A faithful copy is required. Print each line of the data exactly and omit the pictures.

■ **EXCERPTED RECORDS**:
+++++

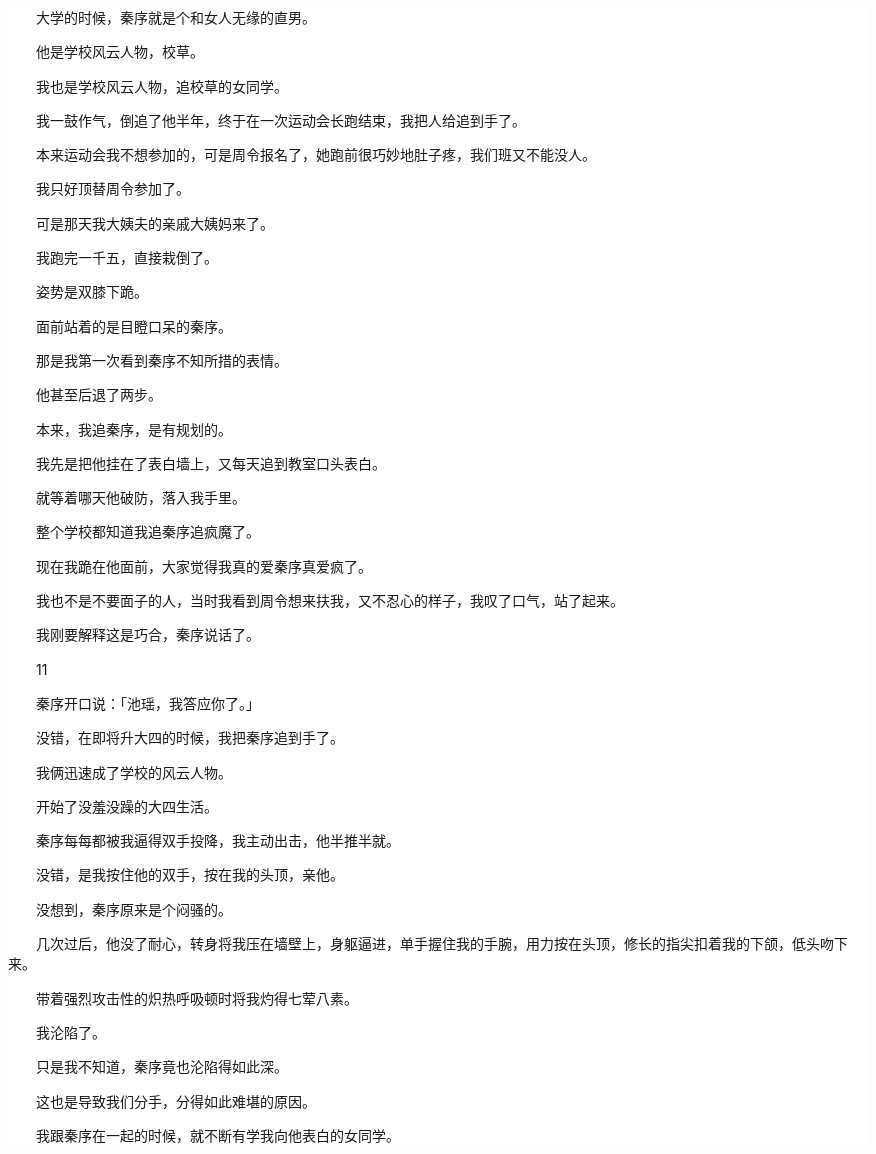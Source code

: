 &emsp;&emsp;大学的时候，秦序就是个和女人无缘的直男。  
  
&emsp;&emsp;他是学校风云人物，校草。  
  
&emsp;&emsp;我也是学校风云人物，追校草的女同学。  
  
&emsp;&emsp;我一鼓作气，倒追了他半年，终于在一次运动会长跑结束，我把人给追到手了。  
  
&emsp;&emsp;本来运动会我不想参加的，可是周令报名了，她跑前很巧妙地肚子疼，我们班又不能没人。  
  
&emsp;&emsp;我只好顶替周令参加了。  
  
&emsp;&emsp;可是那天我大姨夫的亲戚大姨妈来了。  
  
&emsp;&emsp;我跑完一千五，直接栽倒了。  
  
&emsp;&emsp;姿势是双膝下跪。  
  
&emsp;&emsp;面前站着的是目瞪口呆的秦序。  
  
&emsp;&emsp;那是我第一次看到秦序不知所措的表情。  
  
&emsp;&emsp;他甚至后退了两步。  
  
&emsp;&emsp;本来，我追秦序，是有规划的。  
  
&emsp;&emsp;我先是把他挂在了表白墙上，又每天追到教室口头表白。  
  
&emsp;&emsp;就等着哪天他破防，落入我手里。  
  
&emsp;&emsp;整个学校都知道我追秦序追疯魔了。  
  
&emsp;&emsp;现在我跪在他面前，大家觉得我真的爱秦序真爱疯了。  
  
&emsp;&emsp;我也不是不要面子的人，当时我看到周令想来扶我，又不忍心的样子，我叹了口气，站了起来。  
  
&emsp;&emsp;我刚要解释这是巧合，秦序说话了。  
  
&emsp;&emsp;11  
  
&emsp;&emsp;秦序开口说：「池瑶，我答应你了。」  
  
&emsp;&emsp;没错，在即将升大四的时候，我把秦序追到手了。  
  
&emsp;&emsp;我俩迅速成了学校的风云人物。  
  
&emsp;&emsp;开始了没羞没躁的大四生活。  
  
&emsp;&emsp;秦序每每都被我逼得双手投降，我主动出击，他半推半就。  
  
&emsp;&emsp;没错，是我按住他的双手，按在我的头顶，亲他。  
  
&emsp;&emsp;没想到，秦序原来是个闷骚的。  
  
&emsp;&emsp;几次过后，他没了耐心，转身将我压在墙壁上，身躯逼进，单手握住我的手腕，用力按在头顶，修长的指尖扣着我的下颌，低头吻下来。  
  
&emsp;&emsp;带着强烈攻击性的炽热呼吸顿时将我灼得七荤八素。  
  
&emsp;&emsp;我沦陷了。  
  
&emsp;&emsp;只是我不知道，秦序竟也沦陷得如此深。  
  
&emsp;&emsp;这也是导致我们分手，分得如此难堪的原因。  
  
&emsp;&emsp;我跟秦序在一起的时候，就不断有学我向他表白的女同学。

+++++

■ **ANSWER BOX**:
Source code

: &emsp;&emsp;大学的时候，秦序就是个和女人无缘的直男。  
  
&emsp;&emsp;他是学校风云人物，校草。  
  
&emsp;&emsp;我也是学校风云人物，追校草的女同学。  
  
&emsp;&emsp;我一鼓作气，倒追了他半年，终于在一次运动会长跑结束，我把人给追到手了。  
  
&emsp;&emsp;本来运动会我不想参加的，可是周令报名了，她跑前很巧妙地肚子疼，我们班又不能没人。  
  
&emsp;&emsp;我只好顶替周令参加了。  
  
&emsp;&emsp;可是那天我大姨夫的亲戚大姨妈来了。  
  
&emsp;&emsp;我跑完一千五，直接栽倒了。  
  
&emsp;&emsp;姿势是双膝下跪。  
  
&emsp;&emsp;面前站着的是目瞪口呆的秦序。  
  
&emsp;&emsp;那是我第一次看到秦序不知所措的表情。  
  
&emsp;&emsp;他甚至后退了两步。  
  
&emsp;&emsp;本来，我追秦序，是有规划的。  
  
&emsp;&emsp;我先是把他挂在了表白墙上，又每天追到教室口头表白。  
  
&emsp;&emsp;就等着哪天他破防，落入我手里。  
  
&emsp;&emsp;整个学校都知道我追秦序追疯魔了。  
  
&emsp;&emsp;现在我跪在他面前，大家觉得我真的爱秦序真爱疯了。  
  
&emsp;&emsp;我也不是不要面子的人，当时我看到周令想来扶我，又不忍心的样子，我叹了口气，站了起来。  
  
&emsp;&emsp;我刚要解释这是巧合，秦序说话了。  
  
&emsp;&emsp;11  
  
&emsp;&emsp;秦序开口说：「池瑶，我答应你了。」  
  
&emsp;&emsp;没错，在即将升大四的时候，我把秦序追到手了。  
  
&emsp;&emsp;我俩迅速成了学校的风云人物。  
  
&emsp;&emsp;开始了没羞没躁的大四生活。  
  
&emsp;&emsp;秦序每每都被我逼得双手投降，我主动出击，他半推半就。  
  
&emsp;&emsp;没错，是我按住他的双手，按在我的头顶，亲他。  
  
&emsp;&emsp;没想到，秦序原来是个闷骚的。  
  
&emsp;&emsp;几次过后，他没了耐心，转身将我压在墙壁上，身躯逼进，单手握住我的手腕，用力按在头顶，修长的指尖扣着我的下颌，低头吻下来。  
  
&emsp;&emsp;带着强烈攻击性的炽热呼吸顿时将我灼得七荤八素。  
  
&emsp;&emsp;我沦陷了。  
  
&emsp;&emsp;只是我不知道，秦序竟也沦陷得如此深。  
  
&emsp;&emsp;这也是导致我们分手，分得如此难堪的原因。  
  
&emsp;&emsp;我跟秦序在一起的时候，就不断有学我向他表白的女同学。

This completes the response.